Essentially, all children are exposed to GAS during childhood (25). Among children enrolled in this study, RT children were likely to have a significant family history of tonsillectomy (P = 0.0004; Fig. 4A), suggesting a potential genetic predisposition. GC responses depend on human leukocyte antigen (HLA) class II antigen presentation by B cells to GC-TFH cells. Susceptibility to toxic shock syndrome and invasive forms of GAS infection have been inversely associated with HLA DQB1*06:02 (26). The DQB1*06:02 has also been associated with protection from the development of rheumatic heart disease (27, 28), the most severe sequela of long-term untreated GAS RT and the leading cause of heart failure in children worldwide (1, 29). We performed HLA typing on the entire tonsillar cohort to test whether HLA associations previously associated with other GAS-related diseases may have relevant associations with RT disease. HLA class II associations frequently require large sample sizes. To increase the sample size, we generated an HLA-typed cohort of ethnically matched healthy adults from the SD general population (GP) (fig. S4A). HLA DQB1*06:02 was significantly less frequent in RT children than in the GP (P = 0.042; Fig. 4B and fig. S4B). HLA DQB1*06:02 was also significantly less frequent in RT children than the combined groups of non-RT children and GP (P = 0.048; Fig. 4B and fig. S4B). There was no difference in the HLA DQB1*06:02 allelic frequency between non-RT children and ethnically matched SD GP (P = 0.89; Fig. 4B and fig. S4B). Overall, these data suggest that DQB1*06:02 is a protective HLA allele from RT disease, potentially similar to the protective role of DQB1*06:02 against toxic shock syndrome and invasive forms of GAS infection.

HLA alleles DRB1*01:01 and DRB1*07:01 (28, 30) have been linked to increased risk for rheumatic heart disease. No significant DRB1*01:01 and DRB1*07:01 allelic associations were observed among all children enrolled in this study (fig. S4B). However, given that RT is a multifactorial disease, we considered that a genetic association with disease susceptibility may be more evident in RT children exhibiting the largest GC deficits.
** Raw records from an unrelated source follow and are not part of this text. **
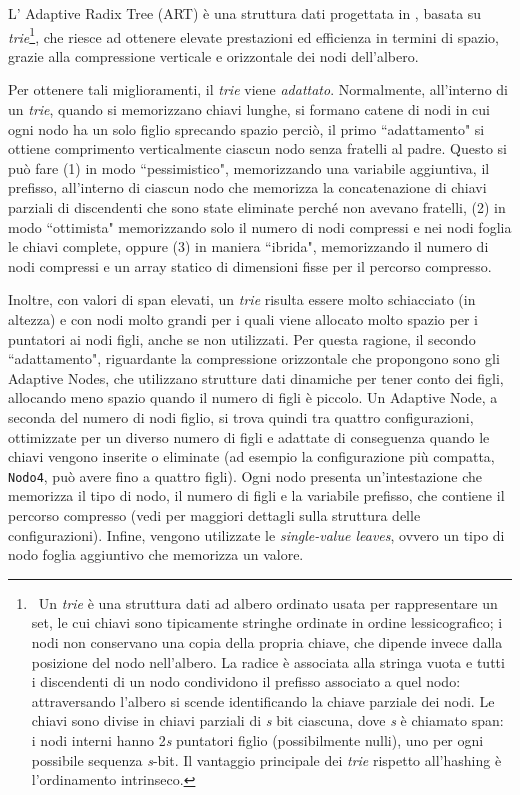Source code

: \documentclass[../main.tex]{subfiles}
\begin{document}
L' Adaptive Radix Tree (ART) è una struttura dati progettata in \cite{leis2013art}, basata su \textit{trie}\footnote{\ Un \textit{trie} è una struttura dati ad albero ordinato usata per rappresentare un set, le cui chiavi sono tipicamente stringhe ordinate in ordine lessicografico; i nodi non conservano una copia della propria chiave, che dipende invece dalla posizione del nodo nell'albero. La radice è associata alla stringa vuota e tutti i discendenti di un nodo condividono il prefisso associato a quel nodo: attraversando l'albero si scende identificando la chiave parziale dei nodi. Le chiavi sono divise in chiavi parziali di \textit{s} bit ciascuna, dove \textit{s} è chiamato span: i nodi interni hanno 2\textit{s} puntatori figlio (possibilmente nulli), uno per ogni possibile sequenza \textit{s}-bit. Il vantaggio principale dei \textit{trie} rispetto all'hashing è l'ordinamento intrinseco.}, che riesce ad ottenere elevate prestazioni ed efficienza in termini di spazio, grazie alla compressione verticale e orizzontale dei nodi dell'albero. 

Per ottenere tali miglioramenti, il \textit{trie} viene \textit{adattato}. Normalmente, all'interno di un \textit{trie}, quando si memorizzano chiavi lunghe, si formano catene di nodi in cui ogni nodo ha un solo figlio sprecando spazio perciò, il primo ``adattamento" si ottiene comprimento verticalmente ciascun nodo senza fratelli al padre. Questo si può fare (1) in modo ``pessimistico", memorizzando una variabile aggiuntiva, il prefisso, all'interno di ciascun nodo che memorizza la concatenazione di chiavi parziali di discendenti che sono state eliminate perché non avevano fratelli, (2) in modo ``ottimista" memorizzando solo il numero di nodi compressi e nei nodi foglia le chiavi complete, oppure (3) in maniera ``ibrida", memorizzando il numero di nodi compressi e un array statico di dimensioni fisse per il percorso compresso.

Inoltre, con valori di span elevati, un \textit{trie} risulta essere molto schiacciato (in altezza) e con nodi molto grandi per i quali viene allocato molto spazio per i puntatori ai nodi figli, anche se non utilizzati. Per questa ragione, il secondo ``adattamento", riguardante la compressione orizzontale che \cite{leis2013art} propongono sono gli Adaptive Nodes, che utilizzano strutture dati dinamiche per tener conto dei figli, allocando meno spazio quando il numero di figli è piccolo. Un Adaptive Node, a seconda del numero di nodi figlio, si trova quindi tra quattro configurazioni, ottimizzate per un diverso numero di figli e adattate di conseguenza quando le chiavi vengono inserite o eliminate (ad esempio la configurazione più compatta, \texttt{Nodo4}, può avere fino a quattro figli). Ogni nodo presenta un'intestazione che memorizza il tipo di nodo, il numero di figli e la variabile prefisso, che contiene il percorso compresso (vedi \cite{leis2013art} per maggiori dettagli sulla struttura delle configurazioni). Infine, vengono utilizzate le  \textit{single-value leaves}, ovvero un tipo di nodo foglia aggiuntivo che memorizza un valore.
\end{document}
HLA allelic frequencies were thus examined among children with RT with the lowest quartile of GC-TFH and BGC cells [Fig. 4C and fig. S4, B (GClo) and C]. These children had significantly higher frequencies of HLA DRB1*01:01 compared to the GP (P = 0.03), non-RT children (P = 0.049), and the combined control groups (P = 0.03; Fig. 4C and fig. S4B). Frequencies of HLA DRB1*07:01 were also elevated compared to non-RT children and the combined control groups (P = 0.03 and P = 0.03, respectively; Fig. 4C and fig. S4B). In contrast, no differences were identified between the non-RT and GP cohorts for HLA DRB1*01:01 (P = 0.85) or HLA DRB1*07:01 (P = 0.74; Fig. 4C and fig. S4B). We additionally compared the lowest quartile of GC-TFH and BGC cells from non-RT children to all RT children and the GP and observed no difference in HLA DRB1*01:01 or HLA DRB1*07:01 frequencies, as expected (fig. S4D). These data indicate that HLA DRB1*01:01 and DRB1*07:01 are risk alleles for RT. Overall, integration of HLA typing and immunophenotyping data revealed relationships between RT disease, GAS, and GC responses.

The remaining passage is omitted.